*** PROVIDED INFORMATION ***

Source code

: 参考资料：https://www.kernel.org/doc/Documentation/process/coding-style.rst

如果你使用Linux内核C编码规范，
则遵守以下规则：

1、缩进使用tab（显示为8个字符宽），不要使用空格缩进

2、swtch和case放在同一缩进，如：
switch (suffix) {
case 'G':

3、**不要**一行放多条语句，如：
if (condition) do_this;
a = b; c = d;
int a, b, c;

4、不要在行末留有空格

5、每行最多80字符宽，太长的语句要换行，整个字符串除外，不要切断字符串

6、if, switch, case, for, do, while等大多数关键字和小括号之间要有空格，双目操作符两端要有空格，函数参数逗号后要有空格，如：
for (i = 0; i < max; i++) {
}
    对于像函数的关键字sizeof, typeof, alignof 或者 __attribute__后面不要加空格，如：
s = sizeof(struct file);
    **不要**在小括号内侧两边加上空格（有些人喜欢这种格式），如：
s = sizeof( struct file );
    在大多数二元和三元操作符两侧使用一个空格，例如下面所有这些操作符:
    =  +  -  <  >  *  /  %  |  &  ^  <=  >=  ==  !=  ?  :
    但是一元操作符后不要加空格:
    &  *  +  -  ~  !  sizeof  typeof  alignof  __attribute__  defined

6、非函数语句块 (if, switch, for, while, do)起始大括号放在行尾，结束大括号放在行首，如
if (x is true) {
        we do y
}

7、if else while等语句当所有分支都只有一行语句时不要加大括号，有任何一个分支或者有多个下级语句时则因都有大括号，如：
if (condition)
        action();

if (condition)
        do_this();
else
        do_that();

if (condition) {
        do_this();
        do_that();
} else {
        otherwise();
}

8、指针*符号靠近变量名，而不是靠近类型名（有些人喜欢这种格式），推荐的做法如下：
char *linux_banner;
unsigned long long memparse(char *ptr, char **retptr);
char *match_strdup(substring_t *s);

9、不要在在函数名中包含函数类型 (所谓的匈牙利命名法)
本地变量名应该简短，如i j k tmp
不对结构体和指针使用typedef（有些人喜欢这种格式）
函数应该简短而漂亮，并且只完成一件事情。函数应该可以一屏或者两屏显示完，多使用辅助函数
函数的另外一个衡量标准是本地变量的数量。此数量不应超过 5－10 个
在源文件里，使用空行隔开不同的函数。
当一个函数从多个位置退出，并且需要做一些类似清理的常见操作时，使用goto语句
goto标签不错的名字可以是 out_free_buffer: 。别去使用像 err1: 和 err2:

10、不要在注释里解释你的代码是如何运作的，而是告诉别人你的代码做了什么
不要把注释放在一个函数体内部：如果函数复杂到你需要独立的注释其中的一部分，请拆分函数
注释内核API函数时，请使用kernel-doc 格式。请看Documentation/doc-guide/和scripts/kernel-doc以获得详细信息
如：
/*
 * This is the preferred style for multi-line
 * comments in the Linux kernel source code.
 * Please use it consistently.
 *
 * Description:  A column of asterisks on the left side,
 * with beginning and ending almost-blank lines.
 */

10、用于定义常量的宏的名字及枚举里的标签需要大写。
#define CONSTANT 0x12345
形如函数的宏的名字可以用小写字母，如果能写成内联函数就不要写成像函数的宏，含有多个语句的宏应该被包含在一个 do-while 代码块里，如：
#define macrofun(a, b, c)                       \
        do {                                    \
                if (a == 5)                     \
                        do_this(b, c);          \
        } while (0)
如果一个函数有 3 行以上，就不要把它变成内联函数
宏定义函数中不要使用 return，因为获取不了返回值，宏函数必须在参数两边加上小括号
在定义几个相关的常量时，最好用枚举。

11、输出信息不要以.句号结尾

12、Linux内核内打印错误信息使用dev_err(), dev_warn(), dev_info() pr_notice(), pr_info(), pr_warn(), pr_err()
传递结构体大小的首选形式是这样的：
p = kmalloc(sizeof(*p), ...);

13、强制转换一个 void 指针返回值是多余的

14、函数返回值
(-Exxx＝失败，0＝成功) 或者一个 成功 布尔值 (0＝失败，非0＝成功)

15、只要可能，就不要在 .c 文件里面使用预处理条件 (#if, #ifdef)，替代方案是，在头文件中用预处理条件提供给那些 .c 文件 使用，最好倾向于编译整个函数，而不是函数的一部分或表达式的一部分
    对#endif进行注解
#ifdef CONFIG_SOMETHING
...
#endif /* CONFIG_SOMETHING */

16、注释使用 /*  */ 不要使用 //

*** End of PROVIDED INFORMATION ***

* _TASK DIRECTIONS_
From the data above, gather every line that includes the word "ifdef".

* _ANSWER SPACE_
15、只要可能，就不要在 .c 文件里面使用预处理条件 (#if, #ifdef)，替代方案是，在头文件中用预处理条件提供给那些 .c 文件 使用，最好倾向于编译整个函数，而不是函数的一部分或表达式的一部分
#ifdef CONFIG_SOMETHING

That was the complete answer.